◆ **Supplied material**:
*** Begin section ***
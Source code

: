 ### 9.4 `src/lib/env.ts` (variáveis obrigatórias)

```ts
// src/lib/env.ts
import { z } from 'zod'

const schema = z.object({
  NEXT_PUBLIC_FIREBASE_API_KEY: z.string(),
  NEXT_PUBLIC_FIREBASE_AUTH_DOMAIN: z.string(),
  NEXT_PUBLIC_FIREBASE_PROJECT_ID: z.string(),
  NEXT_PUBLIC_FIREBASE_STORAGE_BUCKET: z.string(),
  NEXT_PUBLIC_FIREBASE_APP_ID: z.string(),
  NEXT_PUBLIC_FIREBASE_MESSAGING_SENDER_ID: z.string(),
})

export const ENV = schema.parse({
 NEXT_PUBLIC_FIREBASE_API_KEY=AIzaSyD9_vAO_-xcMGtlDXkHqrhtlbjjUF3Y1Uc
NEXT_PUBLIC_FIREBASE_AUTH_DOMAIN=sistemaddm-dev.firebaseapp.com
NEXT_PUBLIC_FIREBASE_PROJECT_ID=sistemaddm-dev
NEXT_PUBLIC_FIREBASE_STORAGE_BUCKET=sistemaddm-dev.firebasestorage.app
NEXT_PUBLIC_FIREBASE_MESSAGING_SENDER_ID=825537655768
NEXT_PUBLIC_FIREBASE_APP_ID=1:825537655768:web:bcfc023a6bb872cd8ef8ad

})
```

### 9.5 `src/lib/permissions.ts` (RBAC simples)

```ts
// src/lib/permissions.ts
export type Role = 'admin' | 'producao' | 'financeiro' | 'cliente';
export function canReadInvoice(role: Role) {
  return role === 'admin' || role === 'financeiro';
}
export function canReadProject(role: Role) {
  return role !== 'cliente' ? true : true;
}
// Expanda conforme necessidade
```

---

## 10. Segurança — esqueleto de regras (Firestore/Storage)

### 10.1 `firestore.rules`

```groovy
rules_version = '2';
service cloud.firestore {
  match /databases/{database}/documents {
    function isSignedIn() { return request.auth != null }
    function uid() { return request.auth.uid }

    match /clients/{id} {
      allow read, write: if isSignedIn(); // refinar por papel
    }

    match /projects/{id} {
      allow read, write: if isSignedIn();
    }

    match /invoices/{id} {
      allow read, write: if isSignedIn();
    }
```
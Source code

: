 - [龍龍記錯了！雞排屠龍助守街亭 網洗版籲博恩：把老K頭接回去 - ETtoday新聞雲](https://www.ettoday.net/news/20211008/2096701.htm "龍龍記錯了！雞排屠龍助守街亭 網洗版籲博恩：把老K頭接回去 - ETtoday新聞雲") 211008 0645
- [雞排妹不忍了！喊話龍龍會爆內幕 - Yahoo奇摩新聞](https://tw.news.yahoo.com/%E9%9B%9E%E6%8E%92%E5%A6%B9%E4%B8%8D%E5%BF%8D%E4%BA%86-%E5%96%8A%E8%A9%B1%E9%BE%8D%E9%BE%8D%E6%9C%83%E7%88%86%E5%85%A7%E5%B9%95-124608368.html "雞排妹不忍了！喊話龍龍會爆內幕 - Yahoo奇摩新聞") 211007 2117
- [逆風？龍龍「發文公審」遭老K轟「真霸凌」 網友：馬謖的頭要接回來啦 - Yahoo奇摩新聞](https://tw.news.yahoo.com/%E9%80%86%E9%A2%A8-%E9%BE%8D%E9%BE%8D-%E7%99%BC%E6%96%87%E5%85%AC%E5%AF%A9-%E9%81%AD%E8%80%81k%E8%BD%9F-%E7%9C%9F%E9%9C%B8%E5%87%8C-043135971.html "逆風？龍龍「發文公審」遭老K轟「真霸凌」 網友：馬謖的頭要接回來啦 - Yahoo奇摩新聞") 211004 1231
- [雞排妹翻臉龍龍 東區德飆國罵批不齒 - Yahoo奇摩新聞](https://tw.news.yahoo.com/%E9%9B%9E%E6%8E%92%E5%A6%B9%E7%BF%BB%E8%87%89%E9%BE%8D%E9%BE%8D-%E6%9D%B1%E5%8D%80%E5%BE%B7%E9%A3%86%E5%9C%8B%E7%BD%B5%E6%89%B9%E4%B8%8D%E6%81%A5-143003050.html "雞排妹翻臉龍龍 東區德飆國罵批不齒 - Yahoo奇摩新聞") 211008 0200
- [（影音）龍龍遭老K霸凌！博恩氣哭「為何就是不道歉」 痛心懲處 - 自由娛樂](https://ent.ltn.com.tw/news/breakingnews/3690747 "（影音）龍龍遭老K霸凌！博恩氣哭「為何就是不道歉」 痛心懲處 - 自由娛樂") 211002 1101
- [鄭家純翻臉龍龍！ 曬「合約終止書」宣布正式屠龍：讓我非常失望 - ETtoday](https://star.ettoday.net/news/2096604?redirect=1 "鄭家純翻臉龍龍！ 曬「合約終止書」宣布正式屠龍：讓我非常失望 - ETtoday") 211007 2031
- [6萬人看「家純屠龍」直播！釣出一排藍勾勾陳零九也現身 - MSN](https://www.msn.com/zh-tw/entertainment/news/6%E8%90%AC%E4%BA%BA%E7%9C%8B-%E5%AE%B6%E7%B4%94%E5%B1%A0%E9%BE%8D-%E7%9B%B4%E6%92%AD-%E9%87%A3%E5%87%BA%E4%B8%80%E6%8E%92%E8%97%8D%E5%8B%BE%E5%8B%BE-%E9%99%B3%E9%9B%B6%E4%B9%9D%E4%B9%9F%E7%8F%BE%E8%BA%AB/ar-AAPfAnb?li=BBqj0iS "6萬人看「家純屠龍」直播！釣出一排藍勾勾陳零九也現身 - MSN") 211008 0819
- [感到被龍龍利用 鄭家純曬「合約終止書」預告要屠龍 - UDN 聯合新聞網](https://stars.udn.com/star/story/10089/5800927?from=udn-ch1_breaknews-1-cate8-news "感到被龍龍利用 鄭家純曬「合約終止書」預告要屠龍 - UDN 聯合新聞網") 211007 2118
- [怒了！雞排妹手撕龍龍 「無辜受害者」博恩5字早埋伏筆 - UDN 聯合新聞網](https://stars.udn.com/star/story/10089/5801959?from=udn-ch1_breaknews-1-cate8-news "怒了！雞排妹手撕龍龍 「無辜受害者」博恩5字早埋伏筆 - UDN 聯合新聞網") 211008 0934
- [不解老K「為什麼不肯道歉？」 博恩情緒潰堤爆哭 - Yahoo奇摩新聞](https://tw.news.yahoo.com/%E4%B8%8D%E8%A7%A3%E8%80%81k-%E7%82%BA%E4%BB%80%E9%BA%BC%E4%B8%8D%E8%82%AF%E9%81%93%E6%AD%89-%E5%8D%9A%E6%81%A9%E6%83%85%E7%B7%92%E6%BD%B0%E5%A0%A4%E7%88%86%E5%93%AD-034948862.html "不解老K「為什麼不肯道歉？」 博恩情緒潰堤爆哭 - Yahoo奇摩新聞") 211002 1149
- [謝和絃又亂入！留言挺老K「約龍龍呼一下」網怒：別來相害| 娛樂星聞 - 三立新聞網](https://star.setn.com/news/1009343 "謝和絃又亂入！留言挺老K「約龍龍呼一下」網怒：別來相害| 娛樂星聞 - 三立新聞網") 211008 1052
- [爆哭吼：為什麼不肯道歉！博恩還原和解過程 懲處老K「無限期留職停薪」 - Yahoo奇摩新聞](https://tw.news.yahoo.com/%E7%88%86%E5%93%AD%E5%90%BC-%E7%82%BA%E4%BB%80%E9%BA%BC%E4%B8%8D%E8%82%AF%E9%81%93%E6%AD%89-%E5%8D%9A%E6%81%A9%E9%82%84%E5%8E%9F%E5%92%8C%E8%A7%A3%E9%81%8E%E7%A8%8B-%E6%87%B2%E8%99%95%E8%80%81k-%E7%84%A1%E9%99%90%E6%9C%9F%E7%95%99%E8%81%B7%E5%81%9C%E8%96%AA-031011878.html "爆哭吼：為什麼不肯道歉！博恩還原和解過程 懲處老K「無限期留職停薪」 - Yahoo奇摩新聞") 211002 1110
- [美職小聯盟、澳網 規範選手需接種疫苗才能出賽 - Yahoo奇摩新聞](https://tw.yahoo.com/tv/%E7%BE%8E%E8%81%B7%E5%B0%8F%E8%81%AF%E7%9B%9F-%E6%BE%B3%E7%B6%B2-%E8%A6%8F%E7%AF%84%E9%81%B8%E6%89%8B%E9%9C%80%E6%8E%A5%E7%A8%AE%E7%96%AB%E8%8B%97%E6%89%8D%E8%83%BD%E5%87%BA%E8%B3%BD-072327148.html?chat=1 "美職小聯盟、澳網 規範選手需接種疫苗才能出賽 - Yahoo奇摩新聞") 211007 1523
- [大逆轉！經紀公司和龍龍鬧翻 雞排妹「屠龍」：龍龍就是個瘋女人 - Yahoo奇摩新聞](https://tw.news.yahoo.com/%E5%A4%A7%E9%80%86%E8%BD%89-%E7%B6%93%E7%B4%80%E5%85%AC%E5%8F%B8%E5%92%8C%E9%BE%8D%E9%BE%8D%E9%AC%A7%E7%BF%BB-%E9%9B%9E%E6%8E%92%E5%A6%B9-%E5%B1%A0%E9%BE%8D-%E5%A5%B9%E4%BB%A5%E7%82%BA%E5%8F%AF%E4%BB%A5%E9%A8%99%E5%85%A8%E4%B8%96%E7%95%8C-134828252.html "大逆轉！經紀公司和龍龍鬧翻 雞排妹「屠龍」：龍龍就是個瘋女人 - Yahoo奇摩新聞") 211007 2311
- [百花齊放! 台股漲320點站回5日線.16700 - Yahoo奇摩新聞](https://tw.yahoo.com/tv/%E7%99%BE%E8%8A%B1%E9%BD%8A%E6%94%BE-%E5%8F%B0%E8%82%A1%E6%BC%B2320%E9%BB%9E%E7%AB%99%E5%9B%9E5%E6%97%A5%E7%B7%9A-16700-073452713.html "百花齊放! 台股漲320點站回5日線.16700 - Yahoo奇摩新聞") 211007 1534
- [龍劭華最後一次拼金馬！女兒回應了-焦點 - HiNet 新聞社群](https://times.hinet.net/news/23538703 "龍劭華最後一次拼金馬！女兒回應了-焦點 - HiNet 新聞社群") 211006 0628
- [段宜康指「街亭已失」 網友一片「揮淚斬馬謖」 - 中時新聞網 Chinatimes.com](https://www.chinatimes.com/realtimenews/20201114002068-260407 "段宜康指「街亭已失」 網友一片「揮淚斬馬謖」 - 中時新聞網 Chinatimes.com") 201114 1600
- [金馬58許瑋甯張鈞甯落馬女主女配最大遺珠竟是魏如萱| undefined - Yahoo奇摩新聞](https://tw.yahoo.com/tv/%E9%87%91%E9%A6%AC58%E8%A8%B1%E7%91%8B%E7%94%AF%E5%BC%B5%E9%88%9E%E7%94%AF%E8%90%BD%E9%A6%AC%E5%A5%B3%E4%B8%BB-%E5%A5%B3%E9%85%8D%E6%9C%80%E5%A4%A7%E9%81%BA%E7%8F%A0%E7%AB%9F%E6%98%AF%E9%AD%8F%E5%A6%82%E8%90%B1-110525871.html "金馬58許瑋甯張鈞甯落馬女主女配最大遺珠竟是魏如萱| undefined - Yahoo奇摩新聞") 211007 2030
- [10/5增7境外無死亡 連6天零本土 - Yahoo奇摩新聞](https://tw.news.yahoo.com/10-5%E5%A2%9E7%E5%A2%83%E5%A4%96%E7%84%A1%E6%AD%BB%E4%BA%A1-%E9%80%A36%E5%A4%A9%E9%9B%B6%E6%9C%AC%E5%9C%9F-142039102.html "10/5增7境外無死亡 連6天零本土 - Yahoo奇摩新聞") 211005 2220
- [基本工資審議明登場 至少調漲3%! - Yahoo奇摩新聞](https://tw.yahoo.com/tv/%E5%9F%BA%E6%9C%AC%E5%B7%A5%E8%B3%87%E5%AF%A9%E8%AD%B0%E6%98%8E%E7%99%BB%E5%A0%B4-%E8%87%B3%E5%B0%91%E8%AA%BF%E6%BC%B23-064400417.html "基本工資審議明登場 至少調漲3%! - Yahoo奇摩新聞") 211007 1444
*** End section ***
◆ **Assignment**: Set down precisely the lines above between the line holding "- [百花齊放! 台股漲320點站回5日線.16700" and the line holding "- [10/5增7境外無死亡 連6天零本土", inclusive, and nothing beyond them.

◆ **Your solution**:
- [百花齊放! 台股漲320點站回5日線.16700 - Yahoo奇摩新聞](https://tw.yahoo.com/tv/%E7%99%BE%E8%8A%B1%E9%BD%8A%E6%94%BE-%E5%8F%B0%E8%82%A1%E6%BC%B2320%E9%BB%9E%E7%AB%99%E5%9B%9E5%E6%97%A5%E7%B7%9A-16700-073452713.html "百花齊放! 台股漲320點站回5日線.16700 - Yahoo奇摩新聞") 211007 1534
- [龍劭華最後一次拼金馬！女兒回應了-焦點 - HiNet 新聞社群](https://times.hinet.net/news/23538703 "龍劭華最後一次拼金馬！女兒回應了-焦點 - HiNet 新聞社群") 211006 0628
- [段宜康指「街亭已失」 網友一片「揮淚斬馬謖」 - 中時新聞網 Chinatimes.com](https://www.chinatimes.com/realtimenews/20201114002068-260407 "段宜康指「街亭已失」 網友一片「揮淚斬馬謖」 - 中時新聞網 Chinatimes.com") 201114 1600
- [金馬58許瑋甯張鈞甯落馬女主女配最大遺珠竟是魏如萱| undefined - Yahoo奇摩新聞](https://tw.yahoo.com/tv/%E9%87%91%E9%A6%AC58%E8%A8%B1%E7%91%8B%E7%94%AF%E5%BC%B5%E9%88%9E%E7%94%AF%E8%90%BD%E9%A6%AC%E5%A5%B3%E4%B8%BB-%E5%A5%B3%E9%85%8D%E6%9C%80%E5%A4%A7%E9%81%BA%E7%8F%A0%E7%AB%9F%E6%98%AF%E9%AD%8F%E5%A6%82%E8%90%B1-110525871.html "金馬58許瑋甯張鈞甯落馬女主女配最大遺珠竟是魏如萱| undefined - Yahoo奇摩新聞") 211007 2030
- [10/5增7境外無死亡 連6天零本土 - Yahoo奇摩新聞](https://tw.news.yahoo.com/10-5%E5%A2%9E7%E5%A2%83%E5%A4%96%E7%84%A1%E6%AD%BB%E4%BA%A1-%E9%80%A36%E5%A4%A9%E9%9B%B6%E6%9C%AC%E5%9C%9F-142039102.html "10/5增7境外無死亡 連6天零本土 - Yahoo奇摩新聞") 211005 2220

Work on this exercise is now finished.